En una caricatura publicada hace unas semanas en International Herald Tribune se ve una montaña de calaveras empaquetadas en diferentes bolsas de plástico con las etiquetas de muertos por la aviación, por helicópteros, artillería, tanques, ametralladoras, morteros, etcétera, y junto a dicha montaña un par de cadáveres sueltos.
Dos funcionarios de Naciones Unidas los contemplan y dicen: “Estos parecen haber muerto por gas, habrá que hacer algo”. El humor macabro de la historieta pone el dedo en la llaga al evocar la compleja y ambigua relación existente entre los criterios de índole humanitaria y los de orden jurídico, entre las armas convencionales y las armas prohibidas. Mientras el empleo masivo de las primeras no ha provocado en Siria, como ocurrió en Bosnia, una intervención militar de la primera potencia militar del planeta, el uso de las segundas según Obama abriría el camino a aquella al amparo de la legalidad internacional, una legalidad de entornos a su vez muy difusos en la medida en que los vencedores de la II Guerra Mundial que integran el Consejo de Seguridad de la ONU no se ponen de acuerdo siquiera en una operación puntual de castigo. Enfrentado al dilema de escoger entre lo malo y lo peor (las repercusiones de un ataque aéreo en el escenario ya explosivo del entorno sirio), el presidente norteamericano optó por escabullirse solicitando la aprobación del Congreso, Putin se sacó de la manga la oferta de destruir bajo control onuense los arsenales químicos (una operación que concede un largo respiro a El Asad) y echó de paso un capote a Obama permitiéndole salvar la cara. Tras esta hábil jugada de ajedrez del zar ruso, la situación ha quedado en tablas y ello arregla las cosas a todos los protagonistas del conflicto, exceptuando claro está al desdichado pueblo sirio.
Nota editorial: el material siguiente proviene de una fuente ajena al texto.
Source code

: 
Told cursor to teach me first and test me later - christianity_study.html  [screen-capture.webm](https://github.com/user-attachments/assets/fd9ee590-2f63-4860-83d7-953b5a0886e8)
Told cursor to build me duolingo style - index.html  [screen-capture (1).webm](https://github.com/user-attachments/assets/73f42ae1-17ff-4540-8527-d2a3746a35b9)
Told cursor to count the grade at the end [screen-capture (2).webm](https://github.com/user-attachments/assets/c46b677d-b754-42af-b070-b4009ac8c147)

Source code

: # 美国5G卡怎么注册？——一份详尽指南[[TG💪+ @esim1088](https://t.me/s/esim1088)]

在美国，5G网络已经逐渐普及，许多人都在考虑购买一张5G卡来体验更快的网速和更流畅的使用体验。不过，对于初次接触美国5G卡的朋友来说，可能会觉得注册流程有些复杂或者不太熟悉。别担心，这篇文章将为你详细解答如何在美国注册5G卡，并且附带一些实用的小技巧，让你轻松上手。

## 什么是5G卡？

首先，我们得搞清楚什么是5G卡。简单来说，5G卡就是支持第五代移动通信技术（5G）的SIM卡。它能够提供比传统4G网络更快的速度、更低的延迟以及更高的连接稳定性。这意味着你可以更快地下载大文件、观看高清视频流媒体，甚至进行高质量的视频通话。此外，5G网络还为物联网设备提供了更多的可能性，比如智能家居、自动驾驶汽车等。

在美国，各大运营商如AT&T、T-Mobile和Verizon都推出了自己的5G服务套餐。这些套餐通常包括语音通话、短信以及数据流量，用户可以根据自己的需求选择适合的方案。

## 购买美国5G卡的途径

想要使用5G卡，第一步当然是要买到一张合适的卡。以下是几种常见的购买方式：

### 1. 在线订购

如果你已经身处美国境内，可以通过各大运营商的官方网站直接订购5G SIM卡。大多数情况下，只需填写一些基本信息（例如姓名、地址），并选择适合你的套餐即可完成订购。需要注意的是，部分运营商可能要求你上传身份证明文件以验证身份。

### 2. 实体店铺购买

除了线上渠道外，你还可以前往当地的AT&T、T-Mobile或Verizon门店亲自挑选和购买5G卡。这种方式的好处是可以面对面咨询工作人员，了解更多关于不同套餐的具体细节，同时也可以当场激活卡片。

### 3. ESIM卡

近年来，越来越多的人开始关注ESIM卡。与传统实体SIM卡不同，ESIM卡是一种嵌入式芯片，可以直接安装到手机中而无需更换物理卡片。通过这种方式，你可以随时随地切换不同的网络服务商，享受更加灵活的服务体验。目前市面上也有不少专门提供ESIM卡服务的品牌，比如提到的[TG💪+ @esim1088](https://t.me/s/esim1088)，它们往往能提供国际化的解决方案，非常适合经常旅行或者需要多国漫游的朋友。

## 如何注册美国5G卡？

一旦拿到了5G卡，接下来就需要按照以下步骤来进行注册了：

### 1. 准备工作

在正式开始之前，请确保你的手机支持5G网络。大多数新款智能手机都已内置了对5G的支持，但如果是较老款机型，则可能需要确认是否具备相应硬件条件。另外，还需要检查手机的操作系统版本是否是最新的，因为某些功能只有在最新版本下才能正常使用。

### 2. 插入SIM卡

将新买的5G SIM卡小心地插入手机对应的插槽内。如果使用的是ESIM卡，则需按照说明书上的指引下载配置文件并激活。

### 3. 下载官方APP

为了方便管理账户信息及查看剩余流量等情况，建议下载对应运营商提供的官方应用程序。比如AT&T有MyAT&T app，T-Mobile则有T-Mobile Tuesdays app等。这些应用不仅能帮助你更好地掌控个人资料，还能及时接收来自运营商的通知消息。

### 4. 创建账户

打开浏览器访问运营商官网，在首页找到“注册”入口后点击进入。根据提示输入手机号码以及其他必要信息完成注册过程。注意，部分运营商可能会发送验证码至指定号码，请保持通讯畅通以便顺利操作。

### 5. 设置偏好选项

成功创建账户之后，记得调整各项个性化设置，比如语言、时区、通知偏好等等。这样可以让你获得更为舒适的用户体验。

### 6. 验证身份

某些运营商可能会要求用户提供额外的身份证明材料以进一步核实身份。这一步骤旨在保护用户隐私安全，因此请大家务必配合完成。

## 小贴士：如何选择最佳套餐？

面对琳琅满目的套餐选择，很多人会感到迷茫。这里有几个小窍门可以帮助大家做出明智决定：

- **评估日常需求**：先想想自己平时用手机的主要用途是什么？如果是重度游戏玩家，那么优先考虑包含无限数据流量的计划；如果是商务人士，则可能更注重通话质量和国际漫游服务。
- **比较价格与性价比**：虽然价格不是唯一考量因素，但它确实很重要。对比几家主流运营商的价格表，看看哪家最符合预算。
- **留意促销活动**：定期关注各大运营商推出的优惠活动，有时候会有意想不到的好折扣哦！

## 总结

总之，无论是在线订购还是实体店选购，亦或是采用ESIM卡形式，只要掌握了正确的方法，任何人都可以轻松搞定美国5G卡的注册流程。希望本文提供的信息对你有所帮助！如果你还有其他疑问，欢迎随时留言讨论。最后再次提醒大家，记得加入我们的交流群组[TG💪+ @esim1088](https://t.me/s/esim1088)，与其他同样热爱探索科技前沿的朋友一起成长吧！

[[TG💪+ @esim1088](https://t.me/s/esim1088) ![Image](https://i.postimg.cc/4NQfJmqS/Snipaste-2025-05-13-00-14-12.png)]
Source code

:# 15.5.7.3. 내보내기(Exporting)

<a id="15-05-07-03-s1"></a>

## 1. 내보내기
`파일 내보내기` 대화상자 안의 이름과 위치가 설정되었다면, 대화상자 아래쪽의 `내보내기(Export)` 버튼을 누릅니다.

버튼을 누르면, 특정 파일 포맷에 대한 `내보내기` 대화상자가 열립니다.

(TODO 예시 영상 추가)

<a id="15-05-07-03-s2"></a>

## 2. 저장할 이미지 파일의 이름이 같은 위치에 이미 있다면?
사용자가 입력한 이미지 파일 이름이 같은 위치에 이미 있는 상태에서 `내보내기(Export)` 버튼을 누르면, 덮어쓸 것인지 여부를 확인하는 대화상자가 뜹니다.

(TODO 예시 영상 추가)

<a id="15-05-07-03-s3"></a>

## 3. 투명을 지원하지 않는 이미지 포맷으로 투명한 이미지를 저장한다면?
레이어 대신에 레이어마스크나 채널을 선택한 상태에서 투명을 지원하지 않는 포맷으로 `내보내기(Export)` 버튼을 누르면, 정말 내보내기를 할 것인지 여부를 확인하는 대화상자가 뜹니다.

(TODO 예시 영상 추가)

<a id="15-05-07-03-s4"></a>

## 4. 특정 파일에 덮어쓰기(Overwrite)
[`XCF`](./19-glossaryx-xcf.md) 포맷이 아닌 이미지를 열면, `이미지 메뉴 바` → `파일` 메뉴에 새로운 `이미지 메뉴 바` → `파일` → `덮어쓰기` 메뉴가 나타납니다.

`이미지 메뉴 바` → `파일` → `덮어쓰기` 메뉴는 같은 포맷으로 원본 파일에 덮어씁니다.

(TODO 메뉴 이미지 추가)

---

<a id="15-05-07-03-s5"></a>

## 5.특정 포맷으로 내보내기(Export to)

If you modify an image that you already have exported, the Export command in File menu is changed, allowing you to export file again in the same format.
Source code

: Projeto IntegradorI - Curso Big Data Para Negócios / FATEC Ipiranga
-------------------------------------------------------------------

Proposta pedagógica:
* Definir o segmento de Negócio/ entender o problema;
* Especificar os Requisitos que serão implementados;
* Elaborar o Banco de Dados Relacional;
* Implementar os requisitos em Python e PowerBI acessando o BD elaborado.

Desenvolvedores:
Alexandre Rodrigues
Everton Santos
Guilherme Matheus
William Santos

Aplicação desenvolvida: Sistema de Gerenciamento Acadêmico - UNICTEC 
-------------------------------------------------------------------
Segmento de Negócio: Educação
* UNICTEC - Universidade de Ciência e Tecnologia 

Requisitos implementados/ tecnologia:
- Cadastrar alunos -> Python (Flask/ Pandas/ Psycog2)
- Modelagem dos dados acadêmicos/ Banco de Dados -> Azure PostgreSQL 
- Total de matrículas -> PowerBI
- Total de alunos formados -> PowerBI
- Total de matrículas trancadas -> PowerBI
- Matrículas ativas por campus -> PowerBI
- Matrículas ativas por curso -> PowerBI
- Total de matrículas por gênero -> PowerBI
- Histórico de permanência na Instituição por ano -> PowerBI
De cuantos artículos sobre el tema que he leído en estos últimos tiempos el que me ha parecido más ajustado a la cruda verdad de los hechos es el de Edward N. Luttwak, miembro del prestigioso Centro de Estudios Estratégicos e Internacionales estadounidenses, publicado en The New York Times y reproducido luego en Le Monde. Con un frío pragmatismo que excluye toda consideración humanitaria y argumentación legalista expone claramente cuáles son los intereses de su país tras las experiencias amargas de Afganistán e Irak. Una victoria de El Asad, dice, fortalecería el eje chií de Hezbolá e Irán, lo que sería un grave revés para Washington y su aliado Israel. Un triunfo de los rebeldes extremistas extendería el yihadismo a todo Oriente Próximo y la península Arábiga. En consecuencia: Estados Unidos solo puede favorecer una salida: la de un empate prolongado. Con dicho fin, prosigue, “habrá que armar a los rebeldes cuando las fuerzas de El Asad lleven las de ganar y suspender dicho aprovisionamiento cuando los rebeldes estén en posición de ventaja”. En corto: hay que dejar que se combatan hasta el agotamiento recíproco, aunque esto dure años. Mientras se maten entre sí gozaremos de una relativa paz.
Maquiavelo no se expresaría mejor sin preocuparse un ápice por la suerte de los millones de víctimas de un país en ruina. Pero como dice la máxima antigua abusus non tollit usum.